**Exercise instructions**
When a line of the records below contains the string "welcome", copy that whole line.

Source records:

####

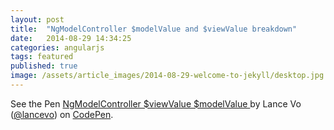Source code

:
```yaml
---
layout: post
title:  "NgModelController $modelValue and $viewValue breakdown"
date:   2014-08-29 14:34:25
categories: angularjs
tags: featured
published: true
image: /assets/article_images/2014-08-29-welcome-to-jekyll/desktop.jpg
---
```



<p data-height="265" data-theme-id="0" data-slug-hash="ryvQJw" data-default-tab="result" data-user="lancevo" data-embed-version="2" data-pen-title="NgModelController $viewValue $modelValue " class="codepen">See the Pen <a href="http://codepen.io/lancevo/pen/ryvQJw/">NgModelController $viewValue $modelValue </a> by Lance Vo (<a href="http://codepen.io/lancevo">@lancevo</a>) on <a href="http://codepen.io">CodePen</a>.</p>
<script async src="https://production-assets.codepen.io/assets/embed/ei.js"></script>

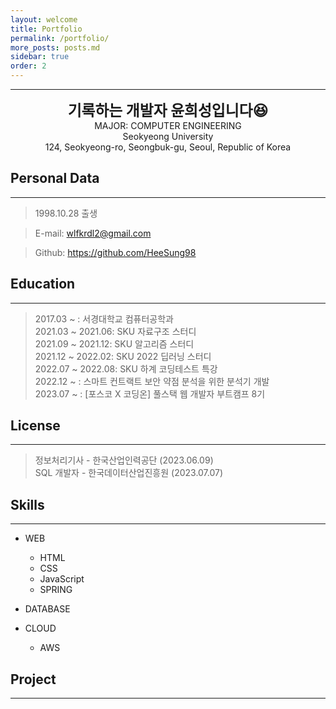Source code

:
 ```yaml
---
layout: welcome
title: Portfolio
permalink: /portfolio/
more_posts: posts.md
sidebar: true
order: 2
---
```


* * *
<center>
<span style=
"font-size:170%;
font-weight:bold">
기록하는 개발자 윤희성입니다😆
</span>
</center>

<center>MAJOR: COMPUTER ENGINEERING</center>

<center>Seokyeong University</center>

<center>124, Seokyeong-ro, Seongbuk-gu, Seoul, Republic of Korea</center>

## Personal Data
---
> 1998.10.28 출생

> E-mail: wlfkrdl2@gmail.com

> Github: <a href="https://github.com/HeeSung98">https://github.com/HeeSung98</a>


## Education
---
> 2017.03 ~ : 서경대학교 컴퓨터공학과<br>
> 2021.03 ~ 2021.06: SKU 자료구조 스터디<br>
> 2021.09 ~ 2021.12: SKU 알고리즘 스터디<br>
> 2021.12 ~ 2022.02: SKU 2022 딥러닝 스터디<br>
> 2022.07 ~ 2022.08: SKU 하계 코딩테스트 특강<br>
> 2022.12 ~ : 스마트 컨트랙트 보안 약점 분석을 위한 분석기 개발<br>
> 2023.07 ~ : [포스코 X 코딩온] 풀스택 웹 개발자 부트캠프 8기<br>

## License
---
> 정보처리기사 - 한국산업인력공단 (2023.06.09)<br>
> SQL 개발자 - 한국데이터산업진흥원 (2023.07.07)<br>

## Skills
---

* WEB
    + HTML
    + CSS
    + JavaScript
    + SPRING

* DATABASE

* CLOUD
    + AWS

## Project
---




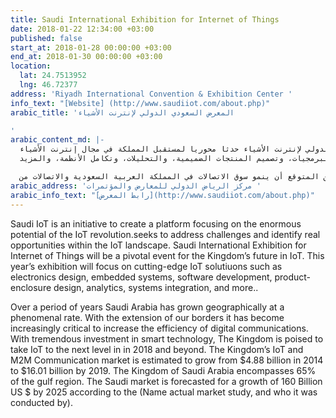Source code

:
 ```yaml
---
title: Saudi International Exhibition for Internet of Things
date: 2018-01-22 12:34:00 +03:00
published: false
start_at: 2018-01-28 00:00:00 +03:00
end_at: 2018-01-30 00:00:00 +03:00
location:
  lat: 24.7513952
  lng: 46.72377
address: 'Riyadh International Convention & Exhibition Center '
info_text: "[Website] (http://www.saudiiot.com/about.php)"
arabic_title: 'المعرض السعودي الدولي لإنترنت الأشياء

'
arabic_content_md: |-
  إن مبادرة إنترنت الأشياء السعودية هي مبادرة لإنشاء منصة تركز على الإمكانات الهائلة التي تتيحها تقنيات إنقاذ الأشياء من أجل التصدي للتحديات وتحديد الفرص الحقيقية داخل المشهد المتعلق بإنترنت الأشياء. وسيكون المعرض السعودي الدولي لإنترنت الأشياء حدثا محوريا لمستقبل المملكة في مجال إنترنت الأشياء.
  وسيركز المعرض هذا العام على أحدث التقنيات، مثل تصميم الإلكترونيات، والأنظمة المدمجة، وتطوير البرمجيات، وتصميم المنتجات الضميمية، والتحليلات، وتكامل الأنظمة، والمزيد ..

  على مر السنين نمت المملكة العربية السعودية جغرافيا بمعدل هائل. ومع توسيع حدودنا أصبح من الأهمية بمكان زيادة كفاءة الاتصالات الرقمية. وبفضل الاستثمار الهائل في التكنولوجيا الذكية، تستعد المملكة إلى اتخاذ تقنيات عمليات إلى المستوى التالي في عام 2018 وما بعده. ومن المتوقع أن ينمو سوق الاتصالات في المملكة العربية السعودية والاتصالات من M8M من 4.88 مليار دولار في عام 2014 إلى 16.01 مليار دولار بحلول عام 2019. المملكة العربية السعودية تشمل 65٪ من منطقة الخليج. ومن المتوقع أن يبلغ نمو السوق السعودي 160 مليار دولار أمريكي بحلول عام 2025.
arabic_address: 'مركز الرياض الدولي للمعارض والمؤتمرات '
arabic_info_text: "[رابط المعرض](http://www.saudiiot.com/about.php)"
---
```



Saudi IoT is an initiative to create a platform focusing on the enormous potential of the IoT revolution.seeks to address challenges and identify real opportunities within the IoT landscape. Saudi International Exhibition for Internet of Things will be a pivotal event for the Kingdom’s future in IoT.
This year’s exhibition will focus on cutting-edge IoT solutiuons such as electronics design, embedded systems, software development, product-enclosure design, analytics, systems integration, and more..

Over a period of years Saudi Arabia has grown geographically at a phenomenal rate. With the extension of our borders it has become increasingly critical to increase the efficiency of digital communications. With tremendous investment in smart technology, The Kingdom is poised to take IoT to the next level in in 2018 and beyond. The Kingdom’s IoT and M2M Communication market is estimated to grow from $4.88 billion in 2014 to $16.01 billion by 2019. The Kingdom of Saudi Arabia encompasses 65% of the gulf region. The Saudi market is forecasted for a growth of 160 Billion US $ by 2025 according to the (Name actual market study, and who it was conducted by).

####

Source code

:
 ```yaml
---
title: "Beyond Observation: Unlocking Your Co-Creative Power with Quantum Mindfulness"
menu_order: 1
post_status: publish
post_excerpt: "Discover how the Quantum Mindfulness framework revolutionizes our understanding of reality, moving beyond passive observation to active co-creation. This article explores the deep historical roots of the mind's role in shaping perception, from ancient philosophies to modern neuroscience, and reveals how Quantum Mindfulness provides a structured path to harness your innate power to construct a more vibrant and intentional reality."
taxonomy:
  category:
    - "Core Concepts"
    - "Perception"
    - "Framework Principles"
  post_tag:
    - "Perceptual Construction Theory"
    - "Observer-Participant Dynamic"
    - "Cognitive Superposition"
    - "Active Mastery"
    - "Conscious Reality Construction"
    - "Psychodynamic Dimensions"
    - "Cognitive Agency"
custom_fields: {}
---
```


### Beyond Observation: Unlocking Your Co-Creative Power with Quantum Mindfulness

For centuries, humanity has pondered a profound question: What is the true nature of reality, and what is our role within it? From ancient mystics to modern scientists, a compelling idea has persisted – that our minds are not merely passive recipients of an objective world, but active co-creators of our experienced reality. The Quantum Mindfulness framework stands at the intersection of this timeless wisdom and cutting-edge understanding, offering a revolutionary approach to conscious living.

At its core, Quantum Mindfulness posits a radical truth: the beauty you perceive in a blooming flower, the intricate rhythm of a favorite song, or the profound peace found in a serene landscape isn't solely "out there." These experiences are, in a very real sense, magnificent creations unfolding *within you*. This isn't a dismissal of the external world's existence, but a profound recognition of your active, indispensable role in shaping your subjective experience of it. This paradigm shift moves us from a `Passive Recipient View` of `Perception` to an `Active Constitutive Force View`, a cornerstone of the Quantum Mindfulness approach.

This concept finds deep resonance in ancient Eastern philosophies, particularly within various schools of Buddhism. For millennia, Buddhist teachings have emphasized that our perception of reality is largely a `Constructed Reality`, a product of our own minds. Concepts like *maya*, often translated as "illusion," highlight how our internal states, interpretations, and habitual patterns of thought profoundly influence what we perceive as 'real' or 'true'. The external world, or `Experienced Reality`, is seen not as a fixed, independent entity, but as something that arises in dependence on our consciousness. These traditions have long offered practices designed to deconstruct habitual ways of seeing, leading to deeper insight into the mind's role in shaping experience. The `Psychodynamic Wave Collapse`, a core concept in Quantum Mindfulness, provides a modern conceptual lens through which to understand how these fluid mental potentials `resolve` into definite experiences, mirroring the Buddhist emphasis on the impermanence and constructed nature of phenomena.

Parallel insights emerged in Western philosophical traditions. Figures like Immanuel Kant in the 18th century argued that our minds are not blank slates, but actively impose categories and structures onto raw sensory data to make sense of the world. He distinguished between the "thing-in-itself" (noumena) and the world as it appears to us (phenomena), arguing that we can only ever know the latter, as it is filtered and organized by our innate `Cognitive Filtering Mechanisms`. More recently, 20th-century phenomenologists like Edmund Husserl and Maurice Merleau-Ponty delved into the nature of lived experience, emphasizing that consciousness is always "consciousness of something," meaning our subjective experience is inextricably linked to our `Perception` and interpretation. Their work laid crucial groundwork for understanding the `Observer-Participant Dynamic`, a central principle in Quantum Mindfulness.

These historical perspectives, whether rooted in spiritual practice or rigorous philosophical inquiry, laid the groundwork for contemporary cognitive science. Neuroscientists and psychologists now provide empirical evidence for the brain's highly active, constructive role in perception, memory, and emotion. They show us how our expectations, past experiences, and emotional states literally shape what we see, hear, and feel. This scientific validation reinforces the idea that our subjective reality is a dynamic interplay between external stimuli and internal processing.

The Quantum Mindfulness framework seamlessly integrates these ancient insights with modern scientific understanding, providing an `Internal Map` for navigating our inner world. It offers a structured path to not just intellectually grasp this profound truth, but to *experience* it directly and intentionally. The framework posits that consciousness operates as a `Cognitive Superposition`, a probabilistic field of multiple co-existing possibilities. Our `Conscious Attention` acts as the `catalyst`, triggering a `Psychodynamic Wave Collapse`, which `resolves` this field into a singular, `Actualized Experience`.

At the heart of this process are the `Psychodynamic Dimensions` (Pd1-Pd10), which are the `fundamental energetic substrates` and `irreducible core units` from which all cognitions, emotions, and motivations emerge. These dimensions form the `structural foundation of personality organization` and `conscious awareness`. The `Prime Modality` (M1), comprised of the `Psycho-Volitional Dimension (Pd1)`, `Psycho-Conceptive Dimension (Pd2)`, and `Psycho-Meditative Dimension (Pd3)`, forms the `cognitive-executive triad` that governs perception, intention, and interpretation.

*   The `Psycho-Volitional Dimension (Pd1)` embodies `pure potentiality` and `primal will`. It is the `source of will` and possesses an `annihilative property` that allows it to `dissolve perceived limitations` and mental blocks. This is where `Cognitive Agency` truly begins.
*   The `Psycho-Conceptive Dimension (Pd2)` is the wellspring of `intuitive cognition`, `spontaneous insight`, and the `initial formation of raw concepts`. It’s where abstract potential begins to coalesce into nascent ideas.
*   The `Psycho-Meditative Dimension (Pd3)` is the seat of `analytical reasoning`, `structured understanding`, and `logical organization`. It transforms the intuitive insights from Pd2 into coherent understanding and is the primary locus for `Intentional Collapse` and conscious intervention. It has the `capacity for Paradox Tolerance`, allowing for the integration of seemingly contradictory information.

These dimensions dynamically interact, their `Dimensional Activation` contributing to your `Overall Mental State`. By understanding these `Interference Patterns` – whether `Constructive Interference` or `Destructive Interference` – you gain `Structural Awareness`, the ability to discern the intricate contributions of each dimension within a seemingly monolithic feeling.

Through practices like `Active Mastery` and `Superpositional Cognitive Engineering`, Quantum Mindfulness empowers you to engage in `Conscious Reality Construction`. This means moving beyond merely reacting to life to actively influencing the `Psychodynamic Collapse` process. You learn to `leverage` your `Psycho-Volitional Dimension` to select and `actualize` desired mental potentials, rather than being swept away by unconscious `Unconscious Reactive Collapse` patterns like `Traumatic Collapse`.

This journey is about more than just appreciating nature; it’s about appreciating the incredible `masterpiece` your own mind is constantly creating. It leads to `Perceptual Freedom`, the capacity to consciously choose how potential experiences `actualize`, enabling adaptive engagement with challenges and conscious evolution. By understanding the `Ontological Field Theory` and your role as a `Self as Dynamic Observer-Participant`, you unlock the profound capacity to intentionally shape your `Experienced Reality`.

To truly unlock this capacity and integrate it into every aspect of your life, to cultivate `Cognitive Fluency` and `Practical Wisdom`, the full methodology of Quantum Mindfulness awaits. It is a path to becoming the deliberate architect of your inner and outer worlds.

####

**Answer to the problem**
image: /assets/article_images/2014-08-29-welcome-to-jekyll/desktop.jpg
layout: welcome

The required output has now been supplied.